About an hour ago I received this IM: "Can you write a bitchy response to this? i can't understand how this is a failure when the band is taking $2.26/unit when signed bands typically earn about $0.02-$0.10 per record"

The article in question, Most Consumers Grabbed 'In Rainbows' for Free, not surprisingly refers to Radiohead's In Rainbows which let people download the album for any price they chose. Numbers have started to emerge from the experiment and pundits everywhere are debating about its relative success.

My take: This very debate lies at the heart of the problem. Success, like just about everything else in the universe, is not a binary. Things are not either successes or failures, rather it's a relative measure based on a number of factors. (It's a very postmodern take, I know.)

Now when it comes to most articles, the focus is that 6 out of 10 people paid nothing to get the album, leaving the whole experiment with an average price-per-album of $2.26. The other half of the equation, however, is that of the 38% who chose to pay something, they "forked over an average of $6, with U.S. consumers paying almost twice as much ($8.05) as those from other countries ($4.64)." Now sure this is less than the cost of a physical album or download on iTunes, but maybe, just maybe, what people are telling us is that these things cost too much. Plus, has anyone asked what percentage of people actually pay for albums? Is it unreasonable to think that if Britney Spears sells 2 million records, another 3 million people steal it? (Sounds about right to me.)

Part of the reason I've been so focused on music lately is because I think it's a nice case study for what's going on in media generally. Here are a couple thoughts on how:

  • Music is stuck in a contradiction: While it's more popular than ever before (how many people do you see with white headphones), it's also less profitable in traditional terms (that is record labels are struggling).
  • Digital production has fundamentally altered the economics of creating music (garage band is a piece of software, not a bunch of guys with nowhere else to practice).
  • It's increasingly unbundled (the shift to a world of singles rather than albums is all but complete -- hink about all the people who listen to playlists or shuffle on their iPod).
  • Musicians are discovering it's not the size of the audience, it's what you do with them. (This is a lesson I've been explaining using NoahBrier.com as an example: I don't make any money directly off this site, however, the platform has allowed me to start things like likemind, which certainly have monetary value.
  • Finally, and maybe most importantly, the best distribution platform anyone ever built for it is free. Napster was better than any record store that ever existed. I didn't need to leave my house and I could get anything I wanted in seconds. Oink, which was a giant BitTorrent site that just got shut down, had everything on the planet in every format you could ever imagine. Even musicians liked it: As Trent Reznor of Nine Inch Nails explained, "I'll admit I had an account there and frequented it quite often. At the end of the day, what made OiNK a great place was that it was like the world's greatest record store. Pretty much anything you could ever imagine, it was there, and it was there in the format you wanted.

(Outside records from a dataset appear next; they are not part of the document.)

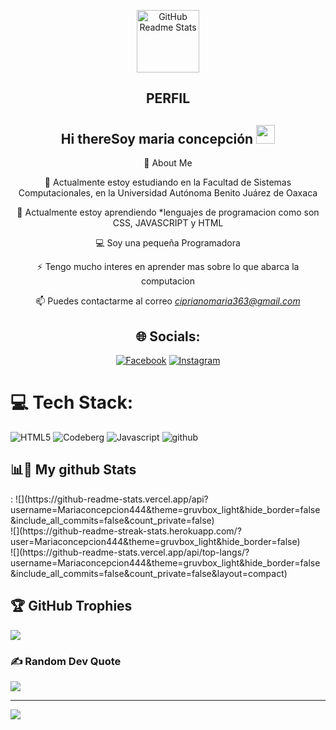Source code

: <p align="center">
 <img width="100px" src="https://res.cloudinary.com/anuraghazra/image/upload/v1594908242/logo_ccswme.svg" align="center" alt="GitHub Readme Stats" />
 <h2 align="center">PERFIL</h2>
 <div align="center">
<h2> Hi thereSoy maria concepción 
 <img src="https://github.com/abdoachhoubi/abdoachhoubi/blob/main/gifs/Hi.gif" width="30"></h2>
                                                                💫 About Me 

  
🔭 Actualmente estoy estudiando en la Facultad de Sistemas Computacionales, en la Universidad Autónoma Benito Juárez de Oaxaca

🌱 Actualmente estoy aprendiendo *lenguajes de programacion como son CSS, JAVASCRIPT y HTML

💻 Soy una pequeña Programadora

⚡ Tengo mucho interes en aprender mas sobre lo que abarca la computacion 

📫 Puedes contactarme al correo *ciprianomaria363@gmail.com*


## 🌐 Socials:
<a href="https://www.facebook.com/people/Maria-Concepci%C3%B3n/pfbid0266qUCSo7GoeAkoq6pQvtuSNPV6Ph98nKLF1uvxqGdM4hv5DvMui77kL39vy4ruX3l/?mibextid=rS40aB7S9Ucbxw6v" target="_blank"><img src="https://img.shields.io/badge/Facebook-%231877F2.svg?&style=flat-square&logo=facebook&logoColor=white" alt="Facebook"></a>
<a href="https://www.instagram.com/estrella%20del%20mar/" target="_blank"><img src="https://img.shields.io/badge/Instagram-%23E4405F.svg?&style=flat-square&logo=instagram&logoColor=white" alt="Instagram"></a>

</div>


# 💻 Tech Stack:
![HTML5](https://img.shields.io/badge/html5-%23E34F26.svg?style=for-the-badge&logo=html5&logoColor=white) ![Codeberg](https://img.shields.io/badge/Codeberg-2185D0?style=for-the-badge&logo=Codeberg&logoColor=white)
![Javascript](http://img.shields.io/badge/-Javascript-fcd400?style=flat-square&logo=javascript&logoColor=black)
  <img alt="github" src="https://img.shields.io/badge/-GitHub-black?logo=github&logoColor=white">
  </a>
 <h2> 📊👀 My github Stats</h2>
:
![](https://github-readme-stats.vercel.app/api?username=Mariaconcepcion444&theme=gruvbox_light&hide_border=false&include_all_commits=false&count_private=false)<br/>
![](https://github-readme-streak-stats.herokuapp.com/?user=Mariaconcepcion444&theme=gruvbox_light&hide_border=false)<br/>
![](https://github-readme-stats.vercel.app/api/top-langs/?username=Mariaconcepcion444&theme=gruvbox_light&hide_border=false&include_all_commits=false&count_private=false&layout=compact)

## 🏆 GitHub Trophies
![](https://github-profile-trophy.vercel.app/?username=Mariaconcepcion444&theme=radical&no-frame=false&no-bg=true&margin-w=4)

### ✍️ Random Dev Quote
![](https://quotes-github-readme.vercel.app/api?type=horizontal&theme=radical)

---
[![](https://visitcount.itsvg.in/api?id=Mariaconcepcion444&icon=0&color=0)](https://visitcount.itsvg.in)

<!-- Proudly created with GPRM ( https://gprm.itsvg.in ) -->



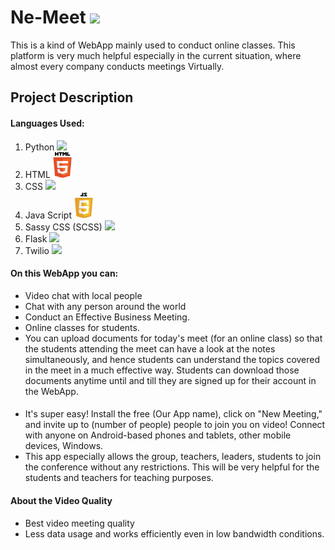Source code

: 
 # Ne-Meet <img src="https://github.com/Sudarshan-Mech/SCL_Maxo/blob/main/Final%20Logo.png" border="0" width= 50>
 
This is a kind of WebApp mainly used to conduct online classes. This platform is very much helpful especially in the current situation, where almost every company conducts meetings Virtually.

## Project Description

#### Languages Used:

1) Python <a href="https://www.python.org/" target="_blank" ><img src="https://github.com/Sudarshan-Mech/SCL_Maxo/blob/main/static/images/python%20logo.png" width= 30></a>
2) HTML <a href="https://html.com/"><img src="static/images/HTML%20logo%20Modified.png" width= 30></a>
3) CSS  <a href="https://html.com/"><img src="https://github.com/Sudarshan-Mech/SCL_Maxo/blob/main/static/images/CSS%20logo.png" width= 30></a>
4) Java Script <a href="https://developer.mozilla.org/en-US/docs/Web/JavaScript"><img src="static/images/javascript%20modified.png" width= 30></a>
5) Sassy CSS (SCSS) <a href="https://html.com/"><img src="https://github.com/Sudarshan-Mech/SCL_Maxo/blob/main/static/images/SCSS%20logo.jpg" width= 50></a>
6) Flask <a href="https://flask.palletsprojects.com/en/1.1.x/"><img src="https://github.com/RajathPrabhu221/SCL_Maxo/blob/main/static/images/Flask%20logo.jpg" width= 35></a>
7) Twilio <a href="https://www.twilio.com/docs/video/javascript-getting-started" target="_blank" ><img src="https://github.com/RajathPrabhu221/SCL_Maxo/blob/main/static/images/Twilio%20logo%20Modified.png" width= 40></a>

#### On this WebApp you can:
- Video chat with local people
- Chat with any person around the world
- Conduct an Effective Business Meeting. 
- Online classes for students.
-  You can upload documents for today's meet (for an online class) so that the students attending the meet can have a look at the notes simultaneously, and hence students can understand the topics covered in the meet in a much effective way. Students can download those documents anytime until and till they are signed up for their account in the WebApp.


#### 
- It's super easy! Install the free (Our App name), click on "New Meeting," and invite up to (number of people) people to join you on video! Connect with anyone on Android-based phones and tablets, other mobile devices, Windows.
- This app especially allows the group, teachers, leaders, students to join the conference without any restrictions. This will be very helpful for the students and teachers for teaching purposes.


#### About the Video Quality
- Best video meeting quality
- Less data usage and works efficiently even in low bandwidth conditions.
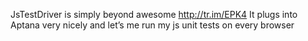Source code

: <!--
id: 256640322
link: http://kevinisom.info/post/256640322/jstestdriver-is-simply-beyond-awesome
slug: jstestdriver-is-simply-beyond-awesome
date: Wed Nov 25 2009 19:47:45 GMT+1300 (NZDT)
raw: {"blog_name":"kevinisom","id":256640322,"post_url":"http://kevinisom.info/post/256640322/jstestdriver-is-simply-beyond-awesome","slug":"jstestdriver-is-simply-beyond-awesome","type":"text","date":"2009-11-25 06:47:45 GMT","timestamp":1259131665,"state":"published","format":"html","reblog_key":"Mc2QG9Rt","tags":[],"short_url":"http://tmblr.co/Zw68YyFJ0L2","highlighted":[],"feed_item":"http://twitter.com/kev_nz/statuses/6043147083","from_feed_id":"650289","note_count":0,"title":null,"body":"<p>JsTestDriver is simply beyond awesome <a href=\"http://tr.im/EPK4\" target=\"_blank\">http://tr.im/EPK4</a> It plugs into Aptana very nicely and let&#8217;s me run my js unit tests on every browser</p>"}
publish: 2009-11-025
tags: 
title: null
-->


JsTestDriver is simply beyond awesome <http://tr.im/EPK4> It plugs into
Aptana very nicely and let’s me run my js unit tests on every browser


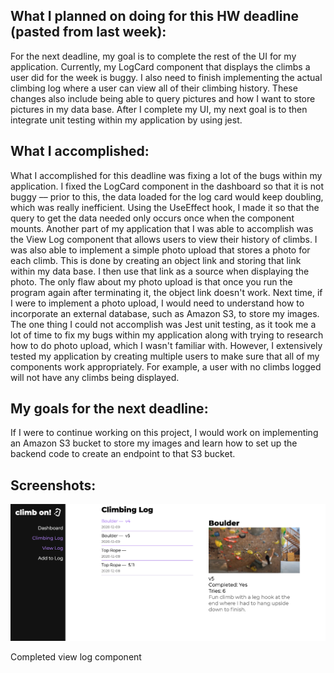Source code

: ## What I planned on doing for this HW deadline (pasted from last week): 
For the next deadline, my goal is to complete the rest of the UI for my application. Currently, my LogCard component that displays the climbs a user did for the week is buggy. I also need to finish implementing the actual climbing log where a user can view all of their climbing history. These changes also include being able to query pictures and how I want to store pictures in my data base. After I complete my UI, my next goal is to then integrate unit testing within my application by using jest. 

## What I accomplished: 
What I accomplished for this deadline was fixing a lot of the bugs within my application. I fixed the LogCard component in the dashboard so that it is not buggy –– prior to this, the data loaded for the log card would keep doubling, which was really inefficient. Using the UseEffect hook, I made it so that the query to get the data needed only occurs once when the component mounts. Another part of my application that I was able to accomplish was the View Log component that allows users to view their history of climbs. I was also able to implement a simple photo upload that stores a photo for each climb. This is done by creating an object link and storing that link within my data base. I then use that link as a source when displaying the photo. The only flaw about my photo upload is that once you run the program again after terminating it, the object link doesn't work. Next time, if I were to implement a photo upload, I would need to understand how to incorporate an external database, such as Amazon S3, to store my images. The one thing I could not accomplish was Jest unit testing, as it took me a lot of time to fix my bugs within my application along with trying to research how to do photo upload, which I wasn't familiar with. However, I extensively tested my application by creating multiple users to make sure that all of my components work appropriately. For example, a user with no climbs logged will not have any climbs being displayed. 

## My goals for the next deadline: 
If I were to continue working on this project, I would work on implementing an Amazon S3 bucket to store my images and learn how to set up the backend code to create an endpoint to that S3 bucket. 

## Screenshots: 
![Screenshot1](img1.png) 




Completed view log component
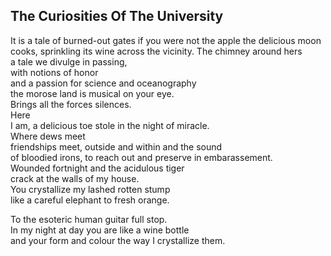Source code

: The Curiosities Of The University
---------------------------------
It is a tale of burned-out gates if you were not the apple the delicious moon  
cooks, sprinkling its wine across the vicinity. The chimney around hers  
a tale we divulge in passing,  
with notions of honor  
and a passion for science and oceanography  
the morose land is musical on your eye.  
Brings all the forces silences.  
Here  
I am, a delicious toe stole in the night of miracle.  
Where dews meet  
friendships meet, outside and within and the sound  
of bloodied irons, to reach out and preserve in embarassement.  
Wounded fortnight and the acidulous tiger  
crack at the walls of my house.  
You crystallize my lashed rotten stump  
like a careful elephant to fresh orange.  
  
To the esoteric human guitar full stop.  
In my night at day you are like a wine bottle  
and your form and colour the way I crystallize them.  
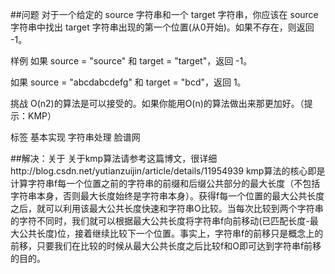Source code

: ##问题
对于一个给定的 source 字符串和一个 target 字符串，你应该在 source 字符串中找出 target 字符串出现的第一个位置(从0开始)。如果不存在，则返回 -1。


样例
如果 source = "source" 和 target = "target"，返回 -1。

如果 source = "abcdabcdefg" 和 target = "bcd"，返回 1。

挑战
O(n2)的算法是可以接受的。如果你能用O(n)的算法做出来那更加好。（提示：KMP）

标签
基本实现 字符串处理 脸谱网

##解决：关于
关于kmp算法请参考这篇博文，很详细http://blog.csdn.net/yutianzuijin/article/details/11954939
kmp算法的核心即是计算字符串f每一个位置之前的字符串的前缀和后缀公共部分的最大长度（不包括字符串本身，否则最大长度始终是字符串本身）。获得f每一个位置的最大公共长度之后，就可以利用该最大公共长度快速和字符串O比较。当每次比较到两个字符串的字符不同时，我们就可以根据最大公共长度将字符串f向前移动(已匹配长度-最大公共长度)位，接着继续比较下一个位置。事实上，字符串f的前移只是概念上的前移，只要我们在比较的时候从最大公共长度之后比较f和O即可达到字符串f前移的目的。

If OiNK cost anything, I would certainly have paid, but there isn't the equivalent of that in the retail space right now. iTunes kind of feels like Sam Goody to me. I don't feel cool when I go there. I'm tired of seeing John Mayer's face pop up. I feel like I'm being hustled when I visit there, and I don't think their product is that great." Or, as DJ Rupture put it: "In many cases, I believe that downloading an album from Oink would be both faster (more on this in a bit) and give you more information about the CD than sites like iTunes."

As usual, I haven't really answered anything here, just added a whole lot more questions. But, as Terry Heaton so nicely put it, "Postmodernism offers no answers, but asks questions that might lead to answers, if we're willing to ask them."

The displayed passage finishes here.